Tuesday, August 13, 2013

How to Calculate "Organic Porosity" for a Shale?

Here is a simple formula for calculating "organic porosity" formed as a result of converting kerogen to petroleum. 

Organic porosity (% rock volume) = TR(fraction)*HI (mg/gTOC)*TOC(% weight)*2.5/1.2/1150,

where TR is transformation ratio (the fraction of the labile kerogen that has already converted to petroleum), and HI is hydrogen index when it was immature, and TOC is original TOC. The constant 2.5 is rock density and 1.2 is kerogen density in g/cc, and 1150 is the equivalent HI of hydrocarbons.
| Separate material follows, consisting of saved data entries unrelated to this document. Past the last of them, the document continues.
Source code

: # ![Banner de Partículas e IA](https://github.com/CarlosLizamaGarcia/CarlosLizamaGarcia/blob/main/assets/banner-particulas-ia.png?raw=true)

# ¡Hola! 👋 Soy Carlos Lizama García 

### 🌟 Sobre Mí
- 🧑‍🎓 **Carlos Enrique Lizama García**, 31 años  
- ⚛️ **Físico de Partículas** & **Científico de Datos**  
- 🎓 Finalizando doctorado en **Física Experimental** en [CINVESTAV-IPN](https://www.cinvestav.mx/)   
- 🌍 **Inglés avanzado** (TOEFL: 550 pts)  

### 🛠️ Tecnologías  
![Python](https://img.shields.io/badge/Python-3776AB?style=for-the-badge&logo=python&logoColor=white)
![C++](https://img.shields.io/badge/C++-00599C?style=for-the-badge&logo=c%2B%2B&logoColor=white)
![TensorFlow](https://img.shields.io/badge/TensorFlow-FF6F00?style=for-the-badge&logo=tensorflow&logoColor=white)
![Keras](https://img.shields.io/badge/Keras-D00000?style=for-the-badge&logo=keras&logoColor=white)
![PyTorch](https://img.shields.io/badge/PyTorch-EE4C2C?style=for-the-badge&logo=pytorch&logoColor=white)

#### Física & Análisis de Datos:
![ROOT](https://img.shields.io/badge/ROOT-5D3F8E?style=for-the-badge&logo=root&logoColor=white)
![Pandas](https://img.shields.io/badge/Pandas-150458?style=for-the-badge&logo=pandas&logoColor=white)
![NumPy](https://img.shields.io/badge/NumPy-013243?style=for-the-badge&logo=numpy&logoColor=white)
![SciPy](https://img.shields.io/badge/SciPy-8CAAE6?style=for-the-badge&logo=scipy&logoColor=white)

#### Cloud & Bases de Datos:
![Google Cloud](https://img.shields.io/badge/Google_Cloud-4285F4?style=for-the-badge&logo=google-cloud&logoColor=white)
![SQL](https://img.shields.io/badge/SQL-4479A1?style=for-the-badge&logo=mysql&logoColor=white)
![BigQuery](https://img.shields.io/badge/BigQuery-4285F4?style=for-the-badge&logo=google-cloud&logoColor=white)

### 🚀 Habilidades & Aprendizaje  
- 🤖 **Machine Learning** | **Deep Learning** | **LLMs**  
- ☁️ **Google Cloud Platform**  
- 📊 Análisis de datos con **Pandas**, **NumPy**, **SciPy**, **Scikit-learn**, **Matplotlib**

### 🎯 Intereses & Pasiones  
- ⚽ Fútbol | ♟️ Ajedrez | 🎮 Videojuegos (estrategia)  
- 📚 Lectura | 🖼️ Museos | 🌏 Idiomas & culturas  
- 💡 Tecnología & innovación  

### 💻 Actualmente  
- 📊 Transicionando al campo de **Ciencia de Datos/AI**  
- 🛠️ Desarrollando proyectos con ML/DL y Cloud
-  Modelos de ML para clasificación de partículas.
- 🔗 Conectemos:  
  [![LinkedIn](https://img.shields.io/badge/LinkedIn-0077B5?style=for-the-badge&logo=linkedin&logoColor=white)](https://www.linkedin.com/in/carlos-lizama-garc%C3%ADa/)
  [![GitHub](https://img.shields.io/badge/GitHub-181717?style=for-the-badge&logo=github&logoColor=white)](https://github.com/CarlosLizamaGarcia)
For a source rock with 5% initial TOC and 600 HI, the organic porosity generated is 2.7% at TR=0.5 and 5.4% rock volume at TR=1 (full transformation). TR is usually calculated using a kinetic model. Original HI and TOC before source rock is mature can be obtained from an immature part of the source rock - typically up dip. Various methods have been proposed to estimate original TOC and HI from mature samples - but typically they are not reliable - due to the assumptions made. It will be a subject for a post another day...

The organic porosity may or may not be actually preserved in a shale. Studies have shown that source rocks with higher clay content (the KCF shale, Shahejie shale of Bohai Bay) may not have preserved such porosity. This is perhaps because the ductile clay would continue to allow compaction of the rock during petroleum generation. Most of the North American producing shales, such as the Eagleford and Barnett, have very low clay content - and some show significant early cementation which may have prevented further compaction  and help preserve the organic porosity formed during hydrocarbon generation. 

The organic porosity is different from normal inorganic porosity in that it is likely petroleum wet. This means high (100%) saturation petroleum is expected that help retain petroleum in the source rock.